Sequestration of PMNs into microvessels is the first and an essential step in the recruitment of PMNs into a site of inflammation. In this study we determined the effect of ET-1 on the factors that regulate PMN sequestration in microvessels. In vitro studies showed that ET-1 (>=  10-8 M) caused a rapid and dose-dependent increase in F-actin content and a decrease in PMN deformability (Figure 4). The inhibition of these F-actin changes induced by ET-1 and blocked by the ETA and ETB blocker TAK-044 (Figure 3) clearly show this effect to be ET-1-specific. Changes in F-actin and deformability induced by ET-1 were inhibited by preincubation of PMNs with the NO donor SNP. These results suggest that ET-1 is an important mediator influencing PMN sequestration in lung microvessels because changes in PMN deformability have been shown to be the major factor contributing to PMN sequestration in the pulmonary vascular bed (2, 5).

Interestingly, lower concentration of ET-1 (=< 10-9 M) decreased the F-actin content of PMNs. This is similar to the dose-dependent effect of ET-1 on smooth-muscle contraction (28, 29) where higher concentration (>=  10-8 M) causes smooth-muscle constriction and lower concentration of ET-1 (=< 10-9 M) induces smooth-muscle relaxation. The relaxation by lower concentration of ET-1 is considered to be mediated by the secondary production of endogenous NO (18).
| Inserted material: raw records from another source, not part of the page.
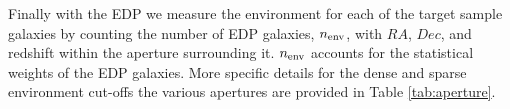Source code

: \documentclass{emulateapj}
\begin{document}
Finally with the EDP we measure the environment for each of the target sample galaxies by counting the number
of EDP galaxies, $n_{\rm{env}}$, with $RA$, $Dec$, and redshift within the aperture surrounding it. 
$n_{\rm{env}}$ accounts for the statistical weights of the EDP galaxies. 
More specific details for the dense and sparse environment cut-offs the various apertures are provided in Table \ref{tab:aperture}.

\begin{figure*}
    \begin{center}
        \leavevmode
        \label{fig:smf}
        \caption{Evolution of the quiescent fraction for target galaxies in low (left) and (high) environments
from redshift range $z=0-0.8$. The QFs were calculated using the SMFs specificed in Figure \ref{fig:smf}. We use
lighter shades of orange for the QFs at higher redshifts.}
    \end{center}
\end{figure*}
\end{document}
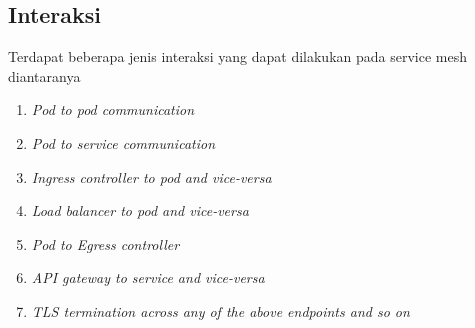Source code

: \subsection{Interaksi}

Terdapat beberapa jenis interaksi yang dapat dilakukan pada service mesh diantaranya \parencite{ganguli2021}

\begin{enumerate}
  \item \textit{Pod to pod communication }
  \item \textit{Pod to service communication}
  \item \textit{Ingress controller to pod and vice-versa} 
  \item \textit{Load balancer to pod and vice-versa} 
  \item \textit{Pod to Egress controller} 
  \item \textit{API gateway to service and vice-versa} 
  \item \textit{TLS termination across any of the above endpoints and so on} 
\end{enumerate}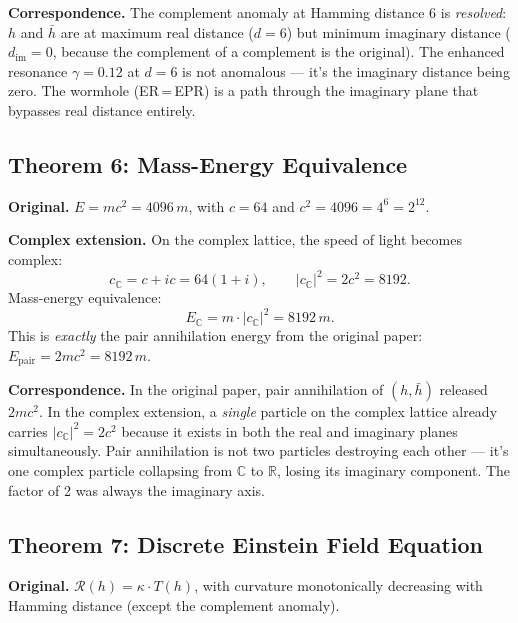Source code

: \documentclass[12pt,a4paper]{article}
\theoremstyle{definition}
\theoremstyle{remark}
\newcommand{\CC}{\mathbb{C}}
\newcommand{\RR}{\mathbb{R}}
\begin{document}
\medskip\noindent\textbf{Correspondence.}
The complement anomaly at Hamming distance 6 is \emph{resolved}: $h$ and
$\bar{h}$ are at maximum real distance ($d=6$) but minimum imaginary
distance ($d_{\mathrm{im}} = 0$, because the complement of a complement is
the original). The enhanced resonance $\gamma = 0.12$ at $d=6$ is not
anomalous --- it's the imaginary distance being zero. The wormhole
(ER\,=\,EPR) is a path through the imaginary plane that bypasses real
distance entirely.

\bigskip

\subsection{Theorem 6: Mass-Energy Equivalence}

\noindent\textbf{Original.}
$E = mc^2 = 4096\,m$, with $c = 64$ and $c^2 = 4096 = 4^6 = 2^{12}$.

\medskip\noindent\textbf{Complex extension.}
On the complex lattice, the speed of light becomes complex:
\begin{equation}
  c_\CC = c + ic = 64(1 + i), \qquad |c_\CC|^2 = 2c^2 = 8192.
\end{equation}
Mass-energy equivalence:
\begin{equation}\label{eq:complex-emc2}
  E_\CC = m \cdot |c_\CC|^2 = 8192\,m.
\end{equation}
This is \emph{exactly} the pair annihilation energy from the original paper:
$E_{\mathrm{pair}} = 2mc^2 = 8192\,m$.

\medskip\noindent\textbf{Correspondence.}
In the original paper, pair annihilation of $(h, \bar{h})$ released
$2mc^2$. In the complex extension, a \emph{single} particle on the complex
lattice already carries $|c_\CC|^2 = 2c^2$ because it exists in both the
real and imaginary planes simultaneously. Pair annihilation is not two
particles destroying each other --- it's one complex particle collapsing
from $\CC$ to $\RR$, losing its imaginary component. The factor of 2 was
always the imaginary axis.

\bigskip

\subsection{Theorem 7: Discrete Einstein Field Equation}

\noindent\textbf{Original.}
$\mathcal{R}(h) = \kappa \cdot T(h)$, with curvature monotonically
decreasing with Hamming distance (except the complement anomaly).
\end{document}
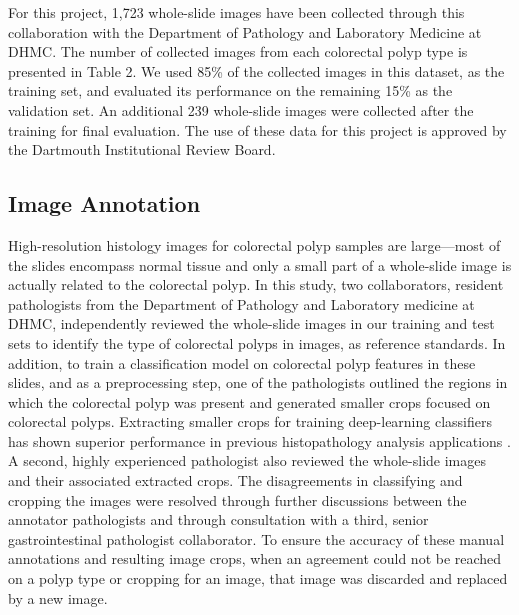 \documentclass[review]{elsarticle}
\begin{document}
For this project, 1,723 whole-slide images have been collected through this collaboration with the Department of Pathology and Laboratory Medicine at DHMC. The number of collected images from each colorectal polyp type is presented in Table 2. We used 85\% of the collected images in this dataset, as the training set, and evaluated its performance on the remaining 15\% as the validation set. An additional 239 whole-slide images were collected after the training for final evaluation. The use of these data for this project is approved by the Dartmouth Institutional Review Board. 

\subsection{Image Annotation}\label{annotation}
High-resolution histology images for colorectal polyp samples are large---most of the slides encompass normal tissue and only a small part of a whole-slide image is actually related to the colorectal polyp. In this study, two collaborators, resident pathologists from the Department of Pathology and Laboratory medicine at DHMC, independently reviewed the whole-slide images in our training and test sets to identify the type of colorectal polyps in images, as reference standards. In addition, to train a classification model on colorectal polyp features in these slides, and as a preprocessing step, one of the pathologists outlined the regions in which the colorectal polyp was present and generated smaller crops focused on colorectal polyps. Extracting smaller crops for training deep-learning classifiers has shown superior performance in previous histopathology analysis applications \citep{bengio2009learning}. A second, highly experienced pathologist also reviewed the whole-slide images and their associated extracted crops. The disagreements in classifying and cropping the images were resolved through further discussions between the annotator pathologists and through consultation with a third, senior gastrointestinal pathologist collaborator. To ensure the accuracy of these manual annotations and resulting image crops, when an agreement could not be reached on a polyp type or cropping for an image, that image was discarded and replaced by a new image.
\end{document}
The decrease in F-actin content induced by low concentration of ET-1 was inhibited by L-NAME and enhanced by SNP (Figure 2B), which indicates a similar mechanism with endogenous NO production in PMNs stimulated by the exposure to low concentrations of ET-1. The low endogenous NO production capability of PMNs is compatible with the inability of L-NAME to block the effect of high but not low concentrations of ET-1. In the filtration studies we could not show that low concentration of ET-1 changed leukocyte deformability significantly. We suspect that our method of measuring PMN deformability is not sensitive enough to detect the small changes in PMN deformability caused by the small decrease in F-actin induced by low concentration of ET-1. Further, we used LRP to perform the deformability assay to avoid PMN purification and activation. Changes in PMN deformability are the predominant factor responsible for pressure changes in our system using both rabbit (5) and human mixed leukocyte populations with different stimuli (30). Although we cannot exclude a differential effect of ET-1 on other leukocytes, such as monocytes, these cells most likely have a small influence on the results.
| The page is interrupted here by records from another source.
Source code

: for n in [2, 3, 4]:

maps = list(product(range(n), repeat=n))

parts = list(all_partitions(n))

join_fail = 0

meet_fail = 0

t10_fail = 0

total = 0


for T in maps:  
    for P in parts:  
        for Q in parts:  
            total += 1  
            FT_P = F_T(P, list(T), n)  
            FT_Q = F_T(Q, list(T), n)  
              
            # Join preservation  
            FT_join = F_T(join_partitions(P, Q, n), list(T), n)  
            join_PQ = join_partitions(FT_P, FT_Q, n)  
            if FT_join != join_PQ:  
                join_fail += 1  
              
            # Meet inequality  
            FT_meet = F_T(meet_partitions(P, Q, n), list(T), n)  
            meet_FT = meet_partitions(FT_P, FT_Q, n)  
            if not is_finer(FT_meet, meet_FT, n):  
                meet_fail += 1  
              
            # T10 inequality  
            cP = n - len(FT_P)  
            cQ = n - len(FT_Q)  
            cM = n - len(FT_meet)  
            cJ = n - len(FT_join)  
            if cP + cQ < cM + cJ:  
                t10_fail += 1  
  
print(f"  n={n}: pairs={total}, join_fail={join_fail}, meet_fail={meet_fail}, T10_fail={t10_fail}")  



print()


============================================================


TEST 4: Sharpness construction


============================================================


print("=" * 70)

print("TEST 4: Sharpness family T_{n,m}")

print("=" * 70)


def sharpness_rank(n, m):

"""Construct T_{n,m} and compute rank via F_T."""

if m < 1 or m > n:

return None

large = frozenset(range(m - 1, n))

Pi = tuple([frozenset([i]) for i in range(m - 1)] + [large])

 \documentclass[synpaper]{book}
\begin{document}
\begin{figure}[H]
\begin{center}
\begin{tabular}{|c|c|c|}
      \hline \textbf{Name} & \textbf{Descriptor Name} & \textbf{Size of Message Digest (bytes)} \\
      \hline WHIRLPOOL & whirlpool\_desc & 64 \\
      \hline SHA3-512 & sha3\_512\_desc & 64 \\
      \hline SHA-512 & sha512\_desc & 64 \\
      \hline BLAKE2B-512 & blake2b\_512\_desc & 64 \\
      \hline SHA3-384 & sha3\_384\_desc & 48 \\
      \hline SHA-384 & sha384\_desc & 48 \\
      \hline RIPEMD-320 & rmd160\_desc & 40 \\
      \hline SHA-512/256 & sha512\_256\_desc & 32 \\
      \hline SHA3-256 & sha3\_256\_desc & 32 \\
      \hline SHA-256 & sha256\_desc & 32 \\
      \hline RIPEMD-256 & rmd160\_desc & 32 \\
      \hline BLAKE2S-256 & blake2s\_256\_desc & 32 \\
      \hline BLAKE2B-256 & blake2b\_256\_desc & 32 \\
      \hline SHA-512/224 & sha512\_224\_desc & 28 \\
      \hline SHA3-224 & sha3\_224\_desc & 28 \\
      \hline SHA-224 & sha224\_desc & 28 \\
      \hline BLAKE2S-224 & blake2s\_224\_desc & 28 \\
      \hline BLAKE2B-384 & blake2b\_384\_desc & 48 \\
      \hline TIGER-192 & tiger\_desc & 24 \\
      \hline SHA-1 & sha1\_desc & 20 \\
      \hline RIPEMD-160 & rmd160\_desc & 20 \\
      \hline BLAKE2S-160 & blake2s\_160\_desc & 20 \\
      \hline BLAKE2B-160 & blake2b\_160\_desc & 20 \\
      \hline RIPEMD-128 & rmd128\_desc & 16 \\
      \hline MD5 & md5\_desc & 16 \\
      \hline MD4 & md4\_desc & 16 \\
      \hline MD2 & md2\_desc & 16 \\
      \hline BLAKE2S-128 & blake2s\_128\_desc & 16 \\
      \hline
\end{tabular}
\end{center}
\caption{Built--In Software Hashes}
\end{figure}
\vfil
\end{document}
ET-1 upregulated CD11b expression on PMNs in a dose-dependent fashion (Figure 5A), which supports work by Lopez Farre and colleagues (14). We have extended these observations by demonstrating that this increase in PMN CD11b expression induced by ET-1 can be blocked by SNP (Figure 5B). ET-1 also upregulates the expression of intercellular adhesion molecule-1, vascular cell adhesion molecule (VCAM)-1, and E-selectin on endothelial cells (31), and NO reduces the expression of VCAM-1 on activated endothelium (32). Together, these findings suggest that ET-1 and NO are important mediators regulating adhesion molecules on PMNs and endothelium, thereby influencing PMN-endothelial adhesive interactions.

ET-1 induces a rapid increase in intracellular Ca2+ in human PMNs (33). This reaction plays an important role in signal transduction during PMN activation by activating cellular kinases and phosphatases, a key step in integrin upregulation and possibly in F-actin assembly (34, 35). Therefore, it is reasonable to speculate that changes in intracellular Ca2+ induced by ET-1 could be an important trigger inducing the CD11b upregulation and F-actin increase.

NO controls vascular tone by activating guanylate cyclase and increases the concentration of cyclic guanosine monophosphate (cGMP) in the smooth-muscle cell (36). We have previously shown that NO prevents the activation of PMNs stimulated by complement fragments (21). We suspect that NO also prevents the activation of PMNs caused by ET-1, because cGMP is an inhibitory secondary messenger in PMNs (37) that prevents the increase of intracellular Ca2+ by inhibiting Ca2+ influx through the Ca2+ channel (38). In addition, NO also promotes adenosine diphosphate ribosylation of actin that inhibits F-actin assembly (39). Our in vitro studies showing that NO inhibited PMN F-actin assembly, deformability, and CD11b expression induced by ET-1 could be via these mechanisms.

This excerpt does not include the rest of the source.